空いている穴はすごく小さかったが手術を施すには3歳まで待たなければならなかった。

我が子が先天的な病をもっていることを知らされた両親の気持ちは、自身が人の親になった今となってはことさら、心中察するに余りある。

心臓の外科手術をするには鼓動を止めなければならない。それはどんな小さな心臓でも同じだ。
どのような技術を使っているかはわからないが3歳の僕の心臓は止められた。
血流が止まった身体は人工心臓を頼りに命をつなぐ。
赤々しくも静まり返った小さな心臓の縫合が始まった。

冒頭の病室は、術後にかすかに残っていた3歳の頃の記憶だ。
胸にできた大きな傷が不思議だったことを覚えている。
それからは大病もせず何不自由なく生活している。

ランニングと心臓

こんなことを思い出したのも趣味で続けているランニングで初めてハーフマラソンの距離22kmを走破したときだった。
心拍数を上げると心臓の病のことを思い出す。それで苦しんだことは一度もないのだけれど。

20kmのランニングは運動習慣がない人からすると途轍もない距離だろう。
3kmや5kmのランニングと聞くだけで卒倒する人もいるくらいだ。
僕も少しずつ距離を伸ばしてようやく走り切れるようになった。

30歳を過ぎてランニングを始めたのも子どもと遊ぶ体力がなくなることを恐れたから。おかげで子どもたちとは存分に遊べている。

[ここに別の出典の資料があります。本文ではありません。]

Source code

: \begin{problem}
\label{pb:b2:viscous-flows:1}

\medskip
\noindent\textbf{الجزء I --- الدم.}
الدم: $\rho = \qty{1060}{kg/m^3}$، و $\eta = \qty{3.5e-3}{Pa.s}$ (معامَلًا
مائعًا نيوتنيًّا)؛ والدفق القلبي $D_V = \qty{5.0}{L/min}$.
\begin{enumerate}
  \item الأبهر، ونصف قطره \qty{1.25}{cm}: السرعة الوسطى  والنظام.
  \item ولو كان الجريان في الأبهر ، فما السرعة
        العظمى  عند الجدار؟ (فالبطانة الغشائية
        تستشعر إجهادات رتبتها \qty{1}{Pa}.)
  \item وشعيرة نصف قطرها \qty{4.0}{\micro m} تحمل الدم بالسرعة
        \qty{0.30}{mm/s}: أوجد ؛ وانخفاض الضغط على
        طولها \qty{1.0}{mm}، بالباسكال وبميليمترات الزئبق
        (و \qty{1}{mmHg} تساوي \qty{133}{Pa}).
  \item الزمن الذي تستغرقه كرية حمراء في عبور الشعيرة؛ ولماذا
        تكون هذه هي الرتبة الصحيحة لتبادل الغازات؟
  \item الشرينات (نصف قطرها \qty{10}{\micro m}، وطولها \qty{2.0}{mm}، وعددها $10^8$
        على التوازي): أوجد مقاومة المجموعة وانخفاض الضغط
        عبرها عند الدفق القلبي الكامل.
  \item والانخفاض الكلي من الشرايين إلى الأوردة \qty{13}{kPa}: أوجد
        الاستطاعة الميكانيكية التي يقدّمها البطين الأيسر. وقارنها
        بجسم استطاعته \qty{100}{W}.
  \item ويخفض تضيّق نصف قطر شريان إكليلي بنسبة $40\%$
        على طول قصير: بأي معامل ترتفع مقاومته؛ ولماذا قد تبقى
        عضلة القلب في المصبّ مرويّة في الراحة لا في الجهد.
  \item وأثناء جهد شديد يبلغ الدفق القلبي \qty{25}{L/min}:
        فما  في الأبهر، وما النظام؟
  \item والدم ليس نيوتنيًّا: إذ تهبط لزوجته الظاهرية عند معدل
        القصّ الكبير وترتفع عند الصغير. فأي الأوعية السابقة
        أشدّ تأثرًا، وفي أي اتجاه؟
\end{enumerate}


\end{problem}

ランニング途中にたまたま通りかかった神社で、しかも初めて手を合わせた日に、奥さんの身体の中に命を宿していることが判明した。
縁を感じざるを得ないよね。
それからランニングも、神社の参拝も欠かさないようにしている。

生かされている

今まで書いたような体験があるから、僕は「生かされているのだ」という気持ちが胸にある。

病が再発したら?
心臓の手術に失敗していたら?
3歳までに心臓の手術方法が確立されていなかったら?
もしも???

数々のかなしみ、犠牲の上に僕らは立っている。
圧倒されるほどの奇跡的な奇跡の中で生かされているのだろう。

僕の心の臓は、今日も静かに脈打っている。